* _EXERCISE INSTRUCTIONS_: The answer is a single figure: how many lines below contain the word "Wrong".

* _DATASET RECORDS_:
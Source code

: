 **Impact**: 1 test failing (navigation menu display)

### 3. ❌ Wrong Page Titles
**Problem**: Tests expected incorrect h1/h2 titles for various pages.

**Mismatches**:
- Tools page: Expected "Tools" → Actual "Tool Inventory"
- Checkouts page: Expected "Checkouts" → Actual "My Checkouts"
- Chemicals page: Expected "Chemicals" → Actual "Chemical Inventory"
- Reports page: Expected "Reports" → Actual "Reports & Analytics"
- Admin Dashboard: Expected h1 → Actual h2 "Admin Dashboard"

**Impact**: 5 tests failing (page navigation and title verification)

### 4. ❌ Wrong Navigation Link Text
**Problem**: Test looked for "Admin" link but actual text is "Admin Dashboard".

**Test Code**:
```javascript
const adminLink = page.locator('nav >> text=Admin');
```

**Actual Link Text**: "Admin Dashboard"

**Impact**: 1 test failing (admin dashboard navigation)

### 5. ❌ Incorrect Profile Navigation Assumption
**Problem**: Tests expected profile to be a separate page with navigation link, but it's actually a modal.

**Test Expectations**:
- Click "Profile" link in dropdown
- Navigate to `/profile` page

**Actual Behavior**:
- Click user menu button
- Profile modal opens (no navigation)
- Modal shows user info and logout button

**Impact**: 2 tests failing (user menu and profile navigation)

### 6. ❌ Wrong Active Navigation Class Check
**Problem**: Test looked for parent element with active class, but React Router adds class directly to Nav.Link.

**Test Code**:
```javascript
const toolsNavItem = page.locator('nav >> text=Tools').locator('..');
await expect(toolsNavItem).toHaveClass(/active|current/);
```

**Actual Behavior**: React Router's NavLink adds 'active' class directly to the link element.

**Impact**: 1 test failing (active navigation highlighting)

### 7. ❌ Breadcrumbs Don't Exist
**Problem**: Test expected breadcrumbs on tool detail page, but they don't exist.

* _ANSWER SECTION_: 3